(Records from a data source)

=== Begin Enclosure ===

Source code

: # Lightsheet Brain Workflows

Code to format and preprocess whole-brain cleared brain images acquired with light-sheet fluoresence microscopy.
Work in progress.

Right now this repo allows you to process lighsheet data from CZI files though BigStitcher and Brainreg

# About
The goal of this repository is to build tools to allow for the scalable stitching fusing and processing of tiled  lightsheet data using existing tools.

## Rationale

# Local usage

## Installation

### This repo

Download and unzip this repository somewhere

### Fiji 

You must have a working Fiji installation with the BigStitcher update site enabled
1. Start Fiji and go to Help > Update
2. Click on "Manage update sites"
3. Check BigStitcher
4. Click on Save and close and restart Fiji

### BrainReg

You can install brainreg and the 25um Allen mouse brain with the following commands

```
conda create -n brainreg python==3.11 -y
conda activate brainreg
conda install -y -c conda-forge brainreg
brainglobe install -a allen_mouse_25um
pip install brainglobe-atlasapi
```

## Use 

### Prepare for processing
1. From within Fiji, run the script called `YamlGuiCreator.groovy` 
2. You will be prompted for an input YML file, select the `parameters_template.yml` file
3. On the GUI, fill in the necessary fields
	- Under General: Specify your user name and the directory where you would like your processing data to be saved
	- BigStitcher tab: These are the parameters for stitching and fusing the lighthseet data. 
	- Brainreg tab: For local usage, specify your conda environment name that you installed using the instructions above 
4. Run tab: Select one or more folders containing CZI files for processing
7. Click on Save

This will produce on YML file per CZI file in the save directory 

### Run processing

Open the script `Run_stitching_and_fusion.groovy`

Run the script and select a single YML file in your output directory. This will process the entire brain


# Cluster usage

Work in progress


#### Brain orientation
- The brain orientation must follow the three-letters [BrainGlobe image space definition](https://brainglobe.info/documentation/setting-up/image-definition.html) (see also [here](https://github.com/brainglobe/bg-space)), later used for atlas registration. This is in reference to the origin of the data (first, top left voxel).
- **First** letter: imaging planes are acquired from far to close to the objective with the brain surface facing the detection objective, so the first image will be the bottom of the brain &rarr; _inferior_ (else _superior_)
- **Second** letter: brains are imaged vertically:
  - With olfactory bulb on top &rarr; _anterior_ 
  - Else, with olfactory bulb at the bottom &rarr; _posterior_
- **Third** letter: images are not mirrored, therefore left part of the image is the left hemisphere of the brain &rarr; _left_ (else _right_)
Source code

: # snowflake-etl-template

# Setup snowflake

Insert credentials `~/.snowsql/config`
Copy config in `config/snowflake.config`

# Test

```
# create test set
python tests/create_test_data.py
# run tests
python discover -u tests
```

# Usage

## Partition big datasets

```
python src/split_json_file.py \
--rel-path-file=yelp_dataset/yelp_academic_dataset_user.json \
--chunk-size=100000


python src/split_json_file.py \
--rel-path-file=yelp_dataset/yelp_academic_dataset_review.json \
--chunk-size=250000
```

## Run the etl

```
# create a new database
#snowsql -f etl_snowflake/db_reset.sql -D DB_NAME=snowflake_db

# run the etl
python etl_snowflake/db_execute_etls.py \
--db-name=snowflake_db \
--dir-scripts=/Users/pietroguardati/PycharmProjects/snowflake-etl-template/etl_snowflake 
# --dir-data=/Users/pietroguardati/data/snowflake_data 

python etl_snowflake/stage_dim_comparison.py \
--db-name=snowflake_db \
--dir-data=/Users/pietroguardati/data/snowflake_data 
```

=== End Enclosure ===

*Task prompt*.
Each line from the beginning of the entries to the line with "2. You will" must be repeated exactly, with both end lines kept and no other lines given.

*Exercise result*.
Source code

: # Lightsheet Brain Workflows

Code to format and preprocess whole-brain cleared brain images acquired with light-sheet fluoresence microscopy.
Work in progress.

Right now this repo allows you to process lighsheet data from CZI files though BigStitcher and Brainreg

# About
The goal of this repository is to build tools to allow for the scalable stitching fusing and processing of tiled  lightsheet data using existing tools.

## Rationale

# Local usage

## Installation

### This repo

Download and unzip this repository somewhere

### Fiji 

You must have a working Fiji installation with the BigStitcher update site enabled
1. Start Fiji and go to Help > Update
2. Click on "Manage update sites"
3. Check BigStitcher
4. Click on Save and close and restart Fiji

### BrainReg

You can install brainreg and the 25um Allen mouse brain with the following commands

```
conda create -n brainreg python==3.11 -y
conda activate brainreg
conda install -y -c conda-forge brainreg
brainglobe install -a allen_mouse_25um
pip install brainglobe-atlasapi
```

## Use 

### Prepare for processing
1. From within Fiji, run the script called `YamlGuiCreator.groovy` 
2. You will be prompted for an input YML file, select the `parameters_template.yml` file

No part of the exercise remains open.